Patient 6, the boy diagnosed with Bosch–Boonstra–Schaaf optic atrophy syndrome (Figure 1f) was referred to genetic counseling with cerebral palsy, epilepsy, and optic anomalies (nystagmus horizontalis, amblyopia). Epilepsy was noted from his 4th month of age, diagnostics MRI revealed delayed myelination, and optic nerve dysplasia was suspected. He suffered from recurrent infections. At the age of 7 years, the patient could not speak, presented with wide‐based gait and was diagnosed with severe ID. No specific dysmorphism was noted; however, his phenotype was marked by high forehead, large and protruding ears, narrow hands with long fingers and dorsal dimpling (like in patients with Cohen syndrome), sandal gap, long toe, pes planovalgus, and upper and lower limbs contractures.

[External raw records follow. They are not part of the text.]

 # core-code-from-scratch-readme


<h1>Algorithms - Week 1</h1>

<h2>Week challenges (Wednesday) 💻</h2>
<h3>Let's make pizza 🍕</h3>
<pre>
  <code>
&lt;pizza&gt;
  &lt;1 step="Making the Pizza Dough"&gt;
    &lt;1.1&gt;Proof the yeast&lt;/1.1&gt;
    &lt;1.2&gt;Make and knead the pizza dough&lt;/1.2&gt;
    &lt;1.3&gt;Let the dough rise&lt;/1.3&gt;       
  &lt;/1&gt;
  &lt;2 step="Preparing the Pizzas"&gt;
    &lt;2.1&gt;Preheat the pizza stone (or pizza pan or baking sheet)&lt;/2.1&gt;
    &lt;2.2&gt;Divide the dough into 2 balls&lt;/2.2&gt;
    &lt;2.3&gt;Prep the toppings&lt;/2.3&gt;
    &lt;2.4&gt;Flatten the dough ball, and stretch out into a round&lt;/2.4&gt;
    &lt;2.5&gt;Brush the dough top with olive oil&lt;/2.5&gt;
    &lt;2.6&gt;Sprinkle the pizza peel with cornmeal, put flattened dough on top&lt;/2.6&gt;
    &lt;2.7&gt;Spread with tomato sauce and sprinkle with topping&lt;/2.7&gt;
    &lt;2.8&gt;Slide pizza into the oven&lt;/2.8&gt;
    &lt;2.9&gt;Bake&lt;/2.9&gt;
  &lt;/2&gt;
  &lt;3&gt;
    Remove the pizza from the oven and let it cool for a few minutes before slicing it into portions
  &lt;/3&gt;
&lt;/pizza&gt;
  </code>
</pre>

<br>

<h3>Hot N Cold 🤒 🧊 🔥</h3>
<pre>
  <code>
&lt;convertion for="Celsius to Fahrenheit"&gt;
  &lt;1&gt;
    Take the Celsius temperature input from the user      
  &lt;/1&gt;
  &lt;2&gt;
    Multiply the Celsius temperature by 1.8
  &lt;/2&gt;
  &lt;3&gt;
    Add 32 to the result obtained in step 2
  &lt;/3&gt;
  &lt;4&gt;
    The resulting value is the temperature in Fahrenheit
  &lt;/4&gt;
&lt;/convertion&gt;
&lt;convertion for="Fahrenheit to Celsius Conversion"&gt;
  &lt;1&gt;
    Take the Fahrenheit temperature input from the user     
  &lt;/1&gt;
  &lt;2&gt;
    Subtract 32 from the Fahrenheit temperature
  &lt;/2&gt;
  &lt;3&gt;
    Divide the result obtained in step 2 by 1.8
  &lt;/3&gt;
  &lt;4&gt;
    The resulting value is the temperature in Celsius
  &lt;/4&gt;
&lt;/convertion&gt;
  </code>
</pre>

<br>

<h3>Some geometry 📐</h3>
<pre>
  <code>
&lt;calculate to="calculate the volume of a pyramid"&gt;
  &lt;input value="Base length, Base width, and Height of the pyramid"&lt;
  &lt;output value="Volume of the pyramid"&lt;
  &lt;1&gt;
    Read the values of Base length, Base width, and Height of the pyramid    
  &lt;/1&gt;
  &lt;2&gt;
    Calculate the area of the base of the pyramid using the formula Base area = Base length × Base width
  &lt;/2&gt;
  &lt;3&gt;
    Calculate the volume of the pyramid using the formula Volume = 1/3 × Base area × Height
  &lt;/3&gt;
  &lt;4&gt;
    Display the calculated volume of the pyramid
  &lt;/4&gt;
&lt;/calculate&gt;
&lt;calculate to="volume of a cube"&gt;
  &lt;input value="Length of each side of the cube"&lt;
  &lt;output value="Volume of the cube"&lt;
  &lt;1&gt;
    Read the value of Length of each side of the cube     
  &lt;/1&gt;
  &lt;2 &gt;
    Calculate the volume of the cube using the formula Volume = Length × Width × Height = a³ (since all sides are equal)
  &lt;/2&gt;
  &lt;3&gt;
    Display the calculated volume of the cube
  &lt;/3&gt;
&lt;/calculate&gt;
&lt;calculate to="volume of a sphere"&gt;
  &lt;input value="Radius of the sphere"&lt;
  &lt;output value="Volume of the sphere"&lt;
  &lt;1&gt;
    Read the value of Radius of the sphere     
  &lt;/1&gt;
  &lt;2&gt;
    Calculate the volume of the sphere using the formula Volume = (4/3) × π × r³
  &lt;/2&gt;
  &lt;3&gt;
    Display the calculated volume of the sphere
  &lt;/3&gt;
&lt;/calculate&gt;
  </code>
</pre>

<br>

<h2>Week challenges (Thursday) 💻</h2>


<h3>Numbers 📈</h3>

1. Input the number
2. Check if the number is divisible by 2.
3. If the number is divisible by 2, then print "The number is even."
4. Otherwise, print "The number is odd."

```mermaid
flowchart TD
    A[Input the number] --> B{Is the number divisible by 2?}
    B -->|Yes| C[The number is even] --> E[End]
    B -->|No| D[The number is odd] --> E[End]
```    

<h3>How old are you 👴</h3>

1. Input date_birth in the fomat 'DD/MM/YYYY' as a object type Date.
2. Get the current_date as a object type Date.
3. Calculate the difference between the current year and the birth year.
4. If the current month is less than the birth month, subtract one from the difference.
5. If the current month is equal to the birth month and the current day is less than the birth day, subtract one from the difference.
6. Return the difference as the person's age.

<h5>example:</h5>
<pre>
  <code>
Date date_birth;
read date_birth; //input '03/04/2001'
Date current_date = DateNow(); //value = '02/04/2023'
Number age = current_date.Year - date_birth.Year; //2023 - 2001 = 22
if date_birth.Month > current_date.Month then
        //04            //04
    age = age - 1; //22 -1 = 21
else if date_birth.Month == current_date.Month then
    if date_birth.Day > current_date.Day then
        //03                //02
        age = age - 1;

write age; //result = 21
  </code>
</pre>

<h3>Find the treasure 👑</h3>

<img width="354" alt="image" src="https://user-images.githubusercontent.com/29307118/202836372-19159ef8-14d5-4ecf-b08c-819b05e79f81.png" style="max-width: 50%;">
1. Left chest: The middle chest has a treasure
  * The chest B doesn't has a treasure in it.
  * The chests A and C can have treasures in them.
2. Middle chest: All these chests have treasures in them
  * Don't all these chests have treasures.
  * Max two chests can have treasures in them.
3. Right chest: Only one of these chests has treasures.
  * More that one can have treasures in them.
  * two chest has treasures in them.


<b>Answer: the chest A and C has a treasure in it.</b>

Patient 7 (Figure 1g) diagnosed with cerebral creatine deficiency syndrome, did not present with any dysmorphic features, however, had velvet skin, flat feet and hyperextensible finger joints. In infancy, physiotherapy was conducted because of increased muscle tone. The boy started to walk at the age of 1.5 years but presented “toe‐walking.” In differential diagnosis, fragile X syndrome was excluded. Brain imaging (MRI) showed normal result. Based on psychological tests, his intellectual disability was classified as moderate with an autism spectrum disorder.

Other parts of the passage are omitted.